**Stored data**
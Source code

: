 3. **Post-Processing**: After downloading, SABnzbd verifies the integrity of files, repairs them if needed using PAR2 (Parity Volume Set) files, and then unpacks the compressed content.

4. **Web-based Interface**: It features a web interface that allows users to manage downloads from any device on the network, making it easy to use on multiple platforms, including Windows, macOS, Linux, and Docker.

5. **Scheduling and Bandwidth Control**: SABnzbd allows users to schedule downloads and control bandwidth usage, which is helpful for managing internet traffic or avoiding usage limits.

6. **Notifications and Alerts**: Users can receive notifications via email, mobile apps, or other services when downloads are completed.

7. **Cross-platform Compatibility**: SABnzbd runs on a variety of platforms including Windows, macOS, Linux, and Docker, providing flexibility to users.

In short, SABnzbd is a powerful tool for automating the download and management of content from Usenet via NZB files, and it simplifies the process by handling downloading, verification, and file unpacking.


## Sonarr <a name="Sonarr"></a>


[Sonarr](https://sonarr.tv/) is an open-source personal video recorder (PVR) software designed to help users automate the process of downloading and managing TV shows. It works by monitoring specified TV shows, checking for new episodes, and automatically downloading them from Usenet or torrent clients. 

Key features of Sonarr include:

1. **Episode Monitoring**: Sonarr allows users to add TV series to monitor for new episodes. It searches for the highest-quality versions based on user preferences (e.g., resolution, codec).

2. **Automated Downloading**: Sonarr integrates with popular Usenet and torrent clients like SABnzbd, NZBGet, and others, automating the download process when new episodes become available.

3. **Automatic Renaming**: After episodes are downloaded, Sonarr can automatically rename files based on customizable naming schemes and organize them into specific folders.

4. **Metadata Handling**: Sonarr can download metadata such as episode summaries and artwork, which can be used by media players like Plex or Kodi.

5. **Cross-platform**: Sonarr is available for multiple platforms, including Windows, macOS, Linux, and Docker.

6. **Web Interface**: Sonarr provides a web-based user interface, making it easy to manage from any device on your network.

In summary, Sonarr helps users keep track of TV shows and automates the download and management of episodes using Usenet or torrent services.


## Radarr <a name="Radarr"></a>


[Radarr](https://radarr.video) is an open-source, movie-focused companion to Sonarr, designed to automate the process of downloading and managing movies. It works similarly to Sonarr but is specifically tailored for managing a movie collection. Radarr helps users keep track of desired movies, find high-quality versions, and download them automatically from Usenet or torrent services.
==
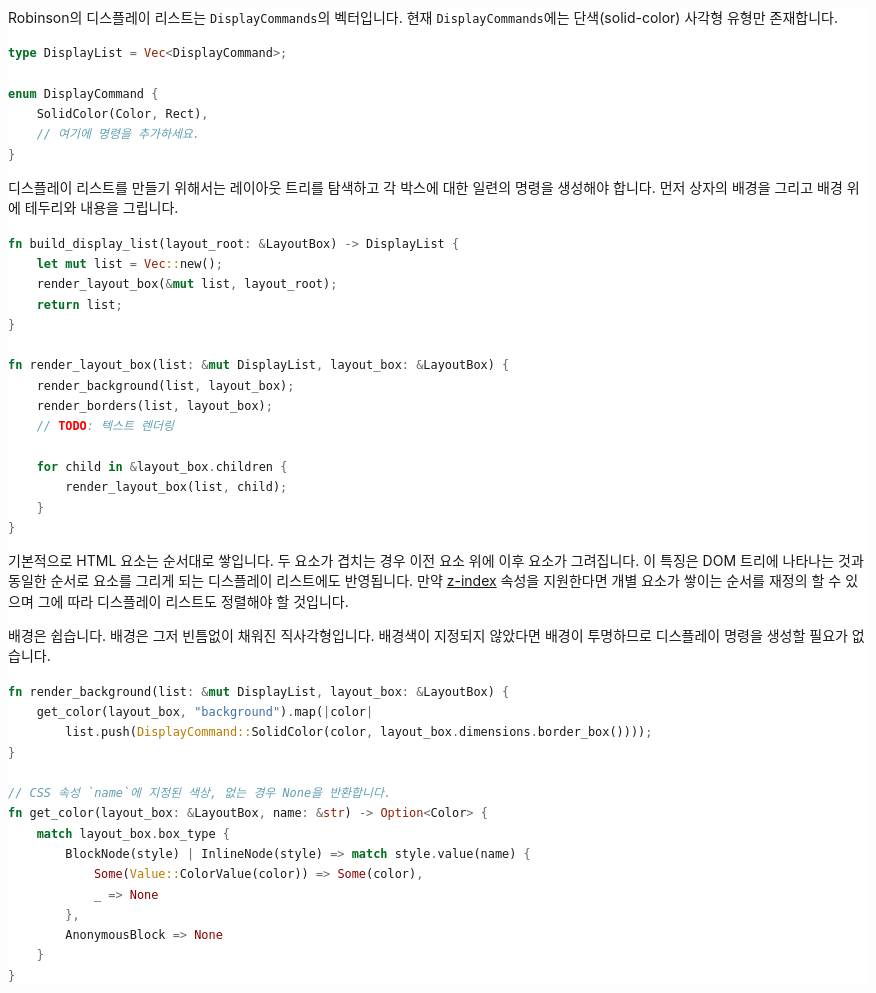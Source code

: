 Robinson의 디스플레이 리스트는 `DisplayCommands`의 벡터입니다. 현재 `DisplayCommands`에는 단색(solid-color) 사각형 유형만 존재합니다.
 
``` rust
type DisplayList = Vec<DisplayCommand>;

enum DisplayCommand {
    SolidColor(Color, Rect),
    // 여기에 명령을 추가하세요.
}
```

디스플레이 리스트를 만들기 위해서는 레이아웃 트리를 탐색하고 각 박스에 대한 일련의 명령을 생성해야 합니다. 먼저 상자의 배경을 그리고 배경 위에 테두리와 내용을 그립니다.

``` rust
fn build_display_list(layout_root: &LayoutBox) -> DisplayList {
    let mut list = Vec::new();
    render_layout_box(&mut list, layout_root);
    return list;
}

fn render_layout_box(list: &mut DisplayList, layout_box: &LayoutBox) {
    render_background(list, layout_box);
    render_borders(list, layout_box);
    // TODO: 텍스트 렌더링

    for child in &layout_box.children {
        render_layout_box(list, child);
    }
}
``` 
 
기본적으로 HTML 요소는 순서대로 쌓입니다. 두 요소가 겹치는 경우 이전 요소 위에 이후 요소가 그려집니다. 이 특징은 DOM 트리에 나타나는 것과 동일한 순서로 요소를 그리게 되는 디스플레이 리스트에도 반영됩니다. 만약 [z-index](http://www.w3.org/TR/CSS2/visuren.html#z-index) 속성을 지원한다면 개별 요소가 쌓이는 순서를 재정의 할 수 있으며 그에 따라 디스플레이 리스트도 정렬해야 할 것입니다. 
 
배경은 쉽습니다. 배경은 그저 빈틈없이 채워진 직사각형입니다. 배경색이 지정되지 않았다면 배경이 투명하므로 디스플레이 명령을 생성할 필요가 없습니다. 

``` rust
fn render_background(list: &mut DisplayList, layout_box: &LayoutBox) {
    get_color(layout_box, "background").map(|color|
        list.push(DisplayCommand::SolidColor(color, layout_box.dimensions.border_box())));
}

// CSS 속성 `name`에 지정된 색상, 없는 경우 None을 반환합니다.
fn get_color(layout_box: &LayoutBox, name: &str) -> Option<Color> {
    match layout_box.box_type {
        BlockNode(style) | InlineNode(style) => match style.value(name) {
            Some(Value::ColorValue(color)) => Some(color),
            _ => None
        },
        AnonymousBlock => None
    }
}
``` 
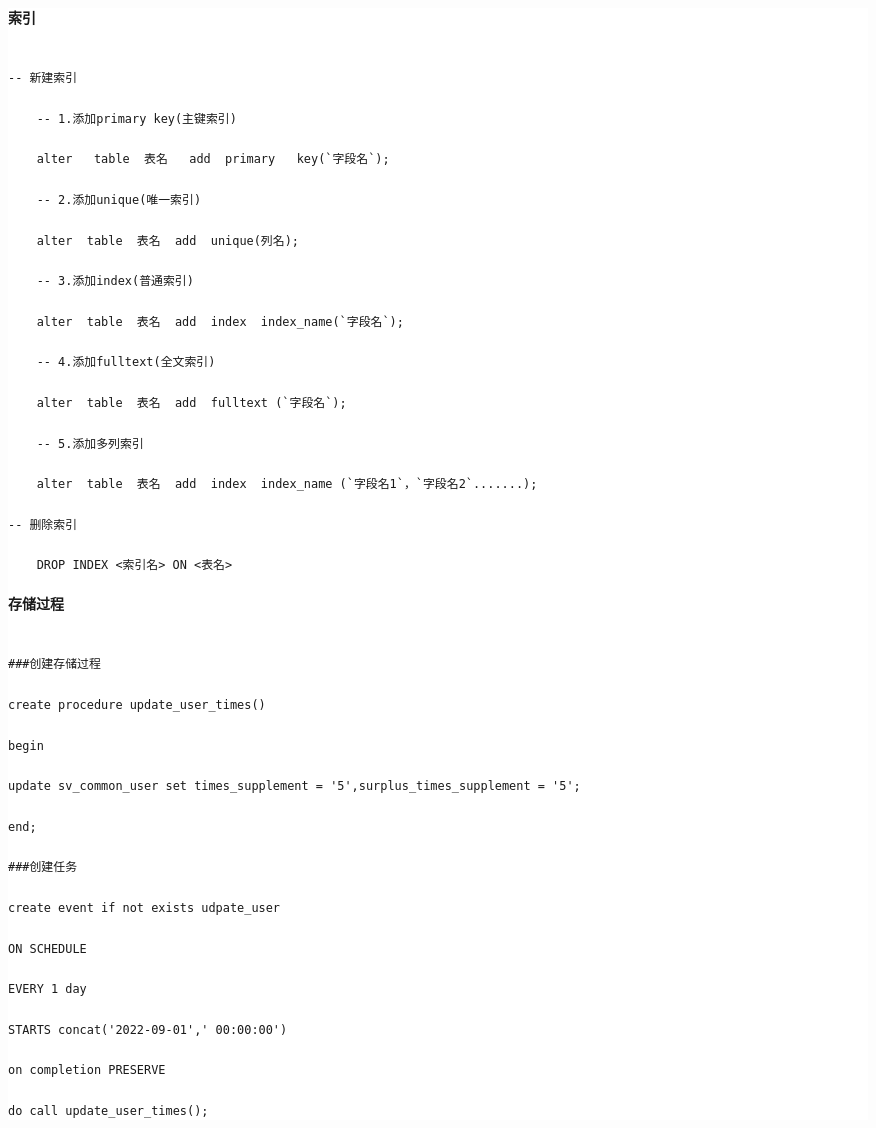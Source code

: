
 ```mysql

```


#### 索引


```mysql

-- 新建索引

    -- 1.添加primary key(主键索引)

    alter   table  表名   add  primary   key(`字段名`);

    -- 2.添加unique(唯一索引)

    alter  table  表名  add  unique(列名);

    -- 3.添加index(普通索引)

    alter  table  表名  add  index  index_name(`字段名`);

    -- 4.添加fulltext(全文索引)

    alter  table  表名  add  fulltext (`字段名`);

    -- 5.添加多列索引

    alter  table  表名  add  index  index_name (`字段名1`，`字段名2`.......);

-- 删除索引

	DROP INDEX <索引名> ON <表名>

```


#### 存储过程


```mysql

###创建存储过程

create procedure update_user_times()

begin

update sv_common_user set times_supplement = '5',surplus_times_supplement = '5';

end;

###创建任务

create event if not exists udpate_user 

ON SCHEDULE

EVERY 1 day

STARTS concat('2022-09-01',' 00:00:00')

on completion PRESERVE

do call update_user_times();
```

**ACTIVITY**
Among the records, find each line where the word "DisplayList" occurs, and copy it.

**SOLUTION FOR THIS EXERCISE**
type DisplayList = Vec<DisplayCommand>;
fn build_display_list(layout_root: &LayoutBox) -> DisplayList {
fn render_layout_box(list: &mut DisplayList, layout_box: &LayoutBox) {
fn render_background(list: &mut DisplayList, layout_box: &LayoutBox) {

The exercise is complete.